Lui – La science-fiction, je n’aime pas trop… Alors la science-fiction polonaise…

Elle – Je vois…

Lui – Et puis entre nous… se pousser à sortir de chez soi pour aller voir sur grand écran des gens qui s’emmerdent chez eux. Des Polonais, en plus.

Elle – Dis plutôt que tu n’aimes pas le cinéma d’auteur, ça ira plus vite.

Lui – Ce n’est pas vrai. Kieslowski, j’avais bien aimé. Il est bien Polonais, non ?

Elle – Oui.

Lui – Le Décalogue, je me souviens très bien. On s’est tapé les douze.

Elle – Les douze, tu crois ?

Lui – On les a tous vus, non ?

Elle – Il n’y en a que dix.

Lui – Tu es sûre ?

Elle – Le Décalogue.

Lui – Ah oui, peut-être. En tout cas, on les a tous vus.

Elle – C’était il y a très longtemps… À l’époque où on s’est connus. On habitait encore chacun chez nos parents, et on passait la moitié de la séance à se bécoter…

Lui – Tu as raison. C’est sûrement de là que me vient ma passion pour le cinéma polonais.
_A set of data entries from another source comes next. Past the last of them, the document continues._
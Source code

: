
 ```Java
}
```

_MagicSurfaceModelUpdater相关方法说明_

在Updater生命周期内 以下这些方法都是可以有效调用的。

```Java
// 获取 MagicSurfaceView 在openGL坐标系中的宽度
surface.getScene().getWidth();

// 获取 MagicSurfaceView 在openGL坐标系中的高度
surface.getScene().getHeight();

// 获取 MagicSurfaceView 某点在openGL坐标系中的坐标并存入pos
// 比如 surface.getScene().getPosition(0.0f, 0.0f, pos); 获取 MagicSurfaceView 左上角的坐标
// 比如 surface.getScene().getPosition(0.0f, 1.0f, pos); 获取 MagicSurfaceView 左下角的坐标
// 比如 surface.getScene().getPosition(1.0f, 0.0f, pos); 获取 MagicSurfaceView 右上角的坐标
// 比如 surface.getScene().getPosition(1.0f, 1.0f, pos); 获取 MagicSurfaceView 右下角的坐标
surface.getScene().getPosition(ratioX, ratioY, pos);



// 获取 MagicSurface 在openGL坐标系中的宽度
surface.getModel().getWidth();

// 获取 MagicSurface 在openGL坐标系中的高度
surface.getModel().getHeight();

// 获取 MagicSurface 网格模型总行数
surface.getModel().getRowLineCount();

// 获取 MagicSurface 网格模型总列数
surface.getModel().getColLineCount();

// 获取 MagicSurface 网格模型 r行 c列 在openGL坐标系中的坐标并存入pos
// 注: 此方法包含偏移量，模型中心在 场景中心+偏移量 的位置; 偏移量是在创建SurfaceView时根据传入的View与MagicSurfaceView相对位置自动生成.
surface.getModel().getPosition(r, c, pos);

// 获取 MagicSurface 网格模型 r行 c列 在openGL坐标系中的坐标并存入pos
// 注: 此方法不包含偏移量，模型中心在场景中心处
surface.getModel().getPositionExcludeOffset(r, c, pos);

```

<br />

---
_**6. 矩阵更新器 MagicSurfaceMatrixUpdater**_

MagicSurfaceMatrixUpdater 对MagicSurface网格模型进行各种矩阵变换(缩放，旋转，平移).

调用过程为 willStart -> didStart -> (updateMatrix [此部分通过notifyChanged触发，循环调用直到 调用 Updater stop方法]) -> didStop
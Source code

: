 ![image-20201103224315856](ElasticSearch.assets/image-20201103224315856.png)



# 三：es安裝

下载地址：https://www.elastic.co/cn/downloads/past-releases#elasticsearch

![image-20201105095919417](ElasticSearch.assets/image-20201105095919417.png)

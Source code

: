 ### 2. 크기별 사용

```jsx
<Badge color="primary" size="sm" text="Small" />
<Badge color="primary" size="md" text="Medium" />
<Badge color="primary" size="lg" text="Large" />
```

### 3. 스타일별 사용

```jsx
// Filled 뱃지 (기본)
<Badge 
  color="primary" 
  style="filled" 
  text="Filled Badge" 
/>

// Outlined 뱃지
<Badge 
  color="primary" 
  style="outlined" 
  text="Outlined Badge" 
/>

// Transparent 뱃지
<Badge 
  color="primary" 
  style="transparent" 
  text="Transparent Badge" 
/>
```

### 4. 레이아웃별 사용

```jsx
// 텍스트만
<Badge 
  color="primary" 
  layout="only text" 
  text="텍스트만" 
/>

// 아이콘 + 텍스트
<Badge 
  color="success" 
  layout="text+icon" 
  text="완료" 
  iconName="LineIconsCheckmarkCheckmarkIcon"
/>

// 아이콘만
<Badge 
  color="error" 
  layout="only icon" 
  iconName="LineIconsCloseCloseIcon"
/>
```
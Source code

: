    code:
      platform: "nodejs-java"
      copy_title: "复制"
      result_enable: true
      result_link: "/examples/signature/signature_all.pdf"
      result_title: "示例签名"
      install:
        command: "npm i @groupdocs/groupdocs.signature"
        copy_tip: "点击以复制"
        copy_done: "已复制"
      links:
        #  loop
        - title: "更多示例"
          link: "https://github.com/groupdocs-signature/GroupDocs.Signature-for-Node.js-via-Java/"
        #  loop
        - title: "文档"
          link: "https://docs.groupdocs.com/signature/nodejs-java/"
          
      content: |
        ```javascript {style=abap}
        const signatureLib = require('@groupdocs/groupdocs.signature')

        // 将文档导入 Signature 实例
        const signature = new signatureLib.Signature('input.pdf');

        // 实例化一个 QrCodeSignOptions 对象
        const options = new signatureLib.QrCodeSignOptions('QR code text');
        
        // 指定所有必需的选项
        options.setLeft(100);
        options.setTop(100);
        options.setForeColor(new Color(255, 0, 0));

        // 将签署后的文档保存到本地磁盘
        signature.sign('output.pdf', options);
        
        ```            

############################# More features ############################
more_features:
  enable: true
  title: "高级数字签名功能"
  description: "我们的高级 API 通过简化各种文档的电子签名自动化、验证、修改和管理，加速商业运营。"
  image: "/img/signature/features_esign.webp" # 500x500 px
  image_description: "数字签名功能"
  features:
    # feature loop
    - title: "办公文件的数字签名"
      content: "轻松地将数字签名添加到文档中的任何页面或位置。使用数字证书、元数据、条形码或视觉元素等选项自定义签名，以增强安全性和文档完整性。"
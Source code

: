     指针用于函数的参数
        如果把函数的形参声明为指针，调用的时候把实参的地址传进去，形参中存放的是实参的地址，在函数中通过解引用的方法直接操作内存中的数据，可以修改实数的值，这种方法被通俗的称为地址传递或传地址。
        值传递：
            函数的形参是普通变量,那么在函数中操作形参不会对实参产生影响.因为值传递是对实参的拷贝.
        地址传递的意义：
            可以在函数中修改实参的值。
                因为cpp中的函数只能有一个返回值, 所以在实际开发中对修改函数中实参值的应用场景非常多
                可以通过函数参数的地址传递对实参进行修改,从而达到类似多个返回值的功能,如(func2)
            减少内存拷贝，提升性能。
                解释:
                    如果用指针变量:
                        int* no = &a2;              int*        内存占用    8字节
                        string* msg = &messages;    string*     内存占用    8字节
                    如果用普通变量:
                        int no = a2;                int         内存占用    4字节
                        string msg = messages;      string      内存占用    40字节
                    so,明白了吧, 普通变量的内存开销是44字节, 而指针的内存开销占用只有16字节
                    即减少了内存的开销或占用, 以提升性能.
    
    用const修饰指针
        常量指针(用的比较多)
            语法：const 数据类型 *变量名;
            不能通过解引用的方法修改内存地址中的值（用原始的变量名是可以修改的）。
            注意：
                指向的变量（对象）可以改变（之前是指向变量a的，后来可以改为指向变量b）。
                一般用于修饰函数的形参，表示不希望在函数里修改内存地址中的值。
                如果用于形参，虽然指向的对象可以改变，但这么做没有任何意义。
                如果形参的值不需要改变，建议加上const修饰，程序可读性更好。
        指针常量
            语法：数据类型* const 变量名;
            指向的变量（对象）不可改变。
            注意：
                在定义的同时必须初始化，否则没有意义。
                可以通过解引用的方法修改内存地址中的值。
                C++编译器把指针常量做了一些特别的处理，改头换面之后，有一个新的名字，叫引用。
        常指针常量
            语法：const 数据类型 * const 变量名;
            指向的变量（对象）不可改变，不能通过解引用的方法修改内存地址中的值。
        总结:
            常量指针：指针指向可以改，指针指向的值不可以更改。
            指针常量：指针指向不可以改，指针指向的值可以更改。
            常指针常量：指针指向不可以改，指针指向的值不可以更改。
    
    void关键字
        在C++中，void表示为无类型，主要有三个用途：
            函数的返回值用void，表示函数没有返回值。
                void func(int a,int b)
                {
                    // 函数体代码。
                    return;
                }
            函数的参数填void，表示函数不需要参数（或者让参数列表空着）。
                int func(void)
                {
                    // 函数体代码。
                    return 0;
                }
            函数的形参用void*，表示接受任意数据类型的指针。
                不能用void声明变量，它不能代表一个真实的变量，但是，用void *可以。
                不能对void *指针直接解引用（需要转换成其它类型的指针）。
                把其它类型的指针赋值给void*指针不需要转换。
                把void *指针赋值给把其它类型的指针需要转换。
Elle – Pour le reste, je ne suis pas sûre que tu te souviennes de grand-chose. Moi non plus, d’ailleurs, parce que lire des sous-titres tout en roulant une pelle à son voisin. À moins d’être contorsionniste…

Lui – En tout cas, ça m’avait bien plus.

Elle – Le film ou…

Lui – Les deux.

Elle – Alors, ce ciné ? On se le fait ou pas ?

Lui – Un vendredi, il risque d’y avoir du monde, non ?

Elle – Oui… C’est le jour où les gens qui travaillent sortent au cinéma.

Lui – Et puis maintenant qu’on peut se bécoter tranquillement chez soi devant la télé, à quoi bon aller au cinoche.

Il s’approche d’elle et l’enlace.

Elle – Se bécoter au cinéma, ça nous rajeunirait un peu. En tout cas ça nous changerait…

Lui – Ben oui, mais si c’est pour ne rien voir du film… et que dans vingt ans tu me le reproches encore.

Elle – D’accord, tu as gagné. Alors soirée télé à la maison.

Lui – Qu’est-ce qu’il y a d’intéressant ?

Elle regarde un magazine télé.

Elle – Tiens, c’est marrant…

Lui – Quoi ?

Elle – Sur Arte, ils rediffusent l’intégrale du Décalogue de Kieslowski.

Lui – Ah ouais… Non mais comme on les a déjà vus…

Elle – Je te rappelle qu’on ne les a pas vraiment vus dans des conditions idéales.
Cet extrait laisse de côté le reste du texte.